== About this task ==
Print verbatim the opening line of the material and every subsequent line through the one containing "This project adheres".

START Information supplied

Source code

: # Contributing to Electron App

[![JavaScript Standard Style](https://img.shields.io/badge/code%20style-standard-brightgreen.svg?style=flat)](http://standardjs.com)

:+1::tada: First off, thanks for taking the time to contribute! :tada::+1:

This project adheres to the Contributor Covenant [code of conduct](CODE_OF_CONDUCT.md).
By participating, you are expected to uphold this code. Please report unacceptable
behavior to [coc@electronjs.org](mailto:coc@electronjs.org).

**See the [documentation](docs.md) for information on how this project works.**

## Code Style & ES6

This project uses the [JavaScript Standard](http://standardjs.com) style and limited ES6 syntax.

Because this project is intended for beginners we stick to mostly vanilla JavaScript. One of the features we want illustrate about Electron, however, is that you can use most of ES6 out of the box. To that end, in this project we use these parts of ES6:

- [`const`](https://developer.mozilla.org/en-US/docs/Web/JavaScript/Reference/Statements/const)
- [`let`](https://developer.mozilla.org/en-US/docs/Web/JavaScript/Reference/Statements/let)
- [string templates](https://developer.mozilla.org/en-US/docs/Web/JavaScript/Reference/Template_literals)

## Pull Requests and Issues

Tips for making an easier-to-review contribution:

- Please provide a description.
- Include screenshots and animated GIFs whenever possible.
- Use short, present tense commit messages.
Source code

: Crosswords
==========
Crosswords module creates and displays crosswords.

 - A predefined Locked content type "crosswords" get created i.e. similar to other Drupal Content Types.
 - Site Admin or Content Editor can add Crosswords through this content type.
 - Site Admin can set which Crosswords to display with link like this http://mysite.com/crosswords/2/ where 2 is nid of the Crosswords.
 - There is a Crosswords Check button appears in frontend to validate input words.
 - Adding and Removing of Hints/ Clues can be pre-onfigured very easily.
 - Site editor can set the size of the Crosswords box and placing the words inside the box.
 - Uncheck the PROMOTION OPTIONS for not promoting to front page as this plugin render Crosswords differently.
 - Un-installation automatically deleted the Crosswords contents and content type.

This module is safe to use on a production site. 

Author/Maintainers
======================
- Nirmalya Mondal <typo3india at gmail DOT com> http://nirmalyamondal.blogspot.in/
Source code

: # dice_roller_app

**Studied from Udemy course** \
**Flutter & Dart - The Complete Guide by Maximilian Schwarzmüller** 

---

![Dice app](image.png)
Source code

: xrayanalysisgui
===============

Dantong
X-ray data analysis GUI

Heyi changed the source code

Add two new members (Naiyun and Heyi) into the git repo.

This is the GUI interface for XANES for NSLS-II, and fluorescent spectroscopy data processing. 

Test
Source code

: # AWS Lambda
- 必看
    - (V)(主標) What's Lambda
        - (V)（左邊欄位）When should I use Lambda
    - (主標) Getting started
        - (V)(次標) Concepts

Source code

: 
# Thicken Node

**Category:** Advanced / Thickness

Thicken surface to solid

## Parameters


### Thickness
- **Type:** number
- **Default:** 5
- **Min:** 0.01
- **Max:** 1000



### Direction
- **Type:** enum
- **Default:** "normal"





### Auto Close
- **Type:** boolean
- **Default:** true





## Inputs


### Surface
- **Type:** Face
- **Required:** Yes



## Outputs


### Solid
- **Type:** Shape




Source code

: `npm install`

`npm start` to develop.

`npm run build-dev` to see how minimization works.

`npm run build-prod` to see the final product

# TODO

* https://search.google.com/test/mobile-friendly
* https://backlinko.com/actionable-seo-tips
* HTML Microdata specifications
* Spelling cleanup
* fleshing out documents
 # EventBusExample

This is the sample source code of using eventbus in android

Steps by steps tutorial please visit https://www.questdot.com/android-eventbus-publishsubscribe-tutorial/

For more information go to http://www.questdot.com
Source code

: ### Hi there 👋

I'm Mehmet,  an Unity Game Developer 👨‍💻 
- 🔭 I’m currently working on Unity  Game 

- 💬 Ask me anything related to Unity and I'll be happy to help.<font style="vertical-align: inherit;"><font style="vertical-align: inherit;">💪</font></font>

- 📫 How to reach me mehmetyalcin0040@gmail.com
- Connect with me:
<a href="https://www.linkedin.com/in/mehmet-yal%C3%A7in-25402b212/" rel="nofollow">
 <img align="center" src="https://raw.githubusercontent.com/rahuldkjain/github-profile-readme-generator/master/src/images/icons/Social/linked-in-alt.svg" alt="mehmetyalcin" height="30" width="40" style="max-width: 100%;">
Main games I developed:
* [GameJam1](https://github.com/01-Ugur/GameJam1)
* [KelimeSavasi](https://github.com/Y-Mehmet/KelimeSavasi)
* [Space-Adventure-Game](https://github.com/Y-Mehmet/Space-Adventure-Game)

END Information supplied

== Solution for this task ==
Source code

: # Contributing to Electron App

[![JavaScript Standard Style](https://img.shields.io/badge/code%20style-standard-brightgreen.svg?style=flat)](http://standardjs.com)

:+1::tada: First off, thanks for taking the time to contribute! :tada::+1:

This project adheres to the Contributor Covenant [code of conduct](CODE_OF_CONDUCT.md).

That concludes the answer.